Of Journals
Sunday, September 19, 2010
You don’t have to use good punctuation . . . . and if you want to SCREAM AND SHOUT AND BE RUDE, you can. You can wonder about all the things you'd like to ponder and yet don't in good company because they might think you'd gone soft on doctrine or had gone to the dark side politically. (Now you're wondering about me, aren't you?)
Ideas percolate in journals. You can be extreme, make rash statements, set out ill-formed and incomplete thoughts, and in general gush and dribble and stumble your way through a string of words. There is no one to impress. No one is listening. It's just me. . . and Him of course. And I'm not worried about Him, you see, as He knows well and good what I would write if I could write the perfect truth about me, could peel away all the self-deceptions I foist on myself. So I just drone on, trying not to clean it up, just letting the words flow out in a flood of disorder. It's humbling. It's a bit like prayer: I'm not going to be rewarded for my pearls of wisdom, my wonderful phrasing. No one is listening. I say what I want to say.
And yet, in the middle of journaling one day, I had the ridiculous and egotistical sense that if (just if, and this is a big if) I get to be a famous writer and die in my prime, then the almost certain posthumous publication of my journals that is sure to follow will expose what a poor writer and sorry human being I am. So, I tidy it up. It is the bane of my existence, to self-censor. Wait a minute: Journals are places of freedom, and that means the writer must be free of any concern that they will see the light of day.

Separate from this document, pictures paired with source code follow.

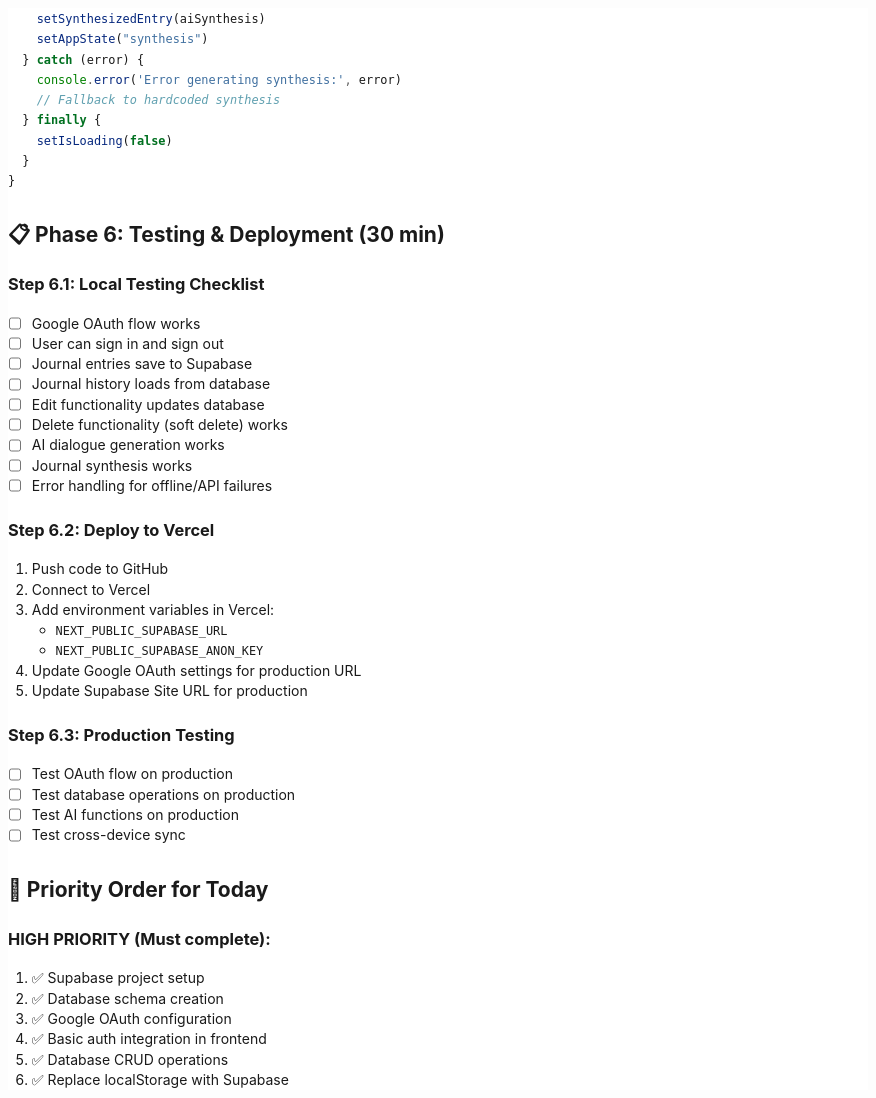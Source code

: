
 ```typescript
    setSynthesizedEntry(aiSynthesis)
    setAppState("synthesis")
  } catch (error) {
    console.error('Error generating synthesis:', error)
    // Fallback to hardcoded synthesis
  } finally {
    setIsLoading(false)
  }
}
```

## 📋 **Phase 6: Testing & Deployment (30 min)**

### **Step 6.1: Local Testing Checklist**
- [ ] Google OAuth flow works
- [ ] User can sign in and sign out
- [ ] Journal entries save to Supabase
- [ ] Journal history loads from database
- [ ] Edit functionality updates database
- [ ] Delete functionality (soft delete) works
- [ ] AI dialogue generation works
- [ ] Journal synthesis works
- [ ] Error handling for offline/API failures

### **Step 6.2: Deploy to Vercel**
1. Push code to GitHub
2. Connect to Vercel
3. Add environment variables in Vercel:
   - `NEXT_PUBLIC_SUPABASE_URL`
   - `NEXT_PUBLIC_SUPABASE_ANON_KEY`
4. Update Google OAuth settings for production URL
5. Update Supabase Site URL for production

### **Step 6.3: Production Testing**
- [ ] Test OAuth flow on production
- [ ] Test database operations on production
- [ ] Test AI functions on production
- [ ] Test cross-device sync

## 🎯 **Priority Order for Today**

### **HIGH PRIORITY** (Must complete):
1. ✅ Supabase project setup
2. ✅ Database schema creation
3. ✅ Google OAuth configuration
4. ✅ Basic auth integration in frontend
5. ✅ Database CRUD operations
6. ✅ Replace localStorage with Supabase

I like what Madeleine L'Engle says about journals: "No thing is inappropriate for a journal. God can take our grumpiness, our anger, our fear; and our fumbling words can suddenly be given a new meaning and we glimpse a new understanding of redemption." She says our journal is "[o]ur own unique story between us and God, and God knows all our emotions, including those we may have been taught to repress." In other words, they are private, not public, despite what some blogs appear to be nowadays. I recommend them to all, even if it's just a post-it note you jot a word or two on, or those gilded journals you buy at uppity booksellers or the cheap black and white theme books I used until recently. But write it down. Just write it down. And keep it to yourself, OK?
Nevertheless, I worry about privacy. So, people near and dear, if you have anything to do with the settling of my modest estate, please bury me with my journals. OK? The world will be better off, or at least not worse off, without them.
But just in case. . . I better fix a few things.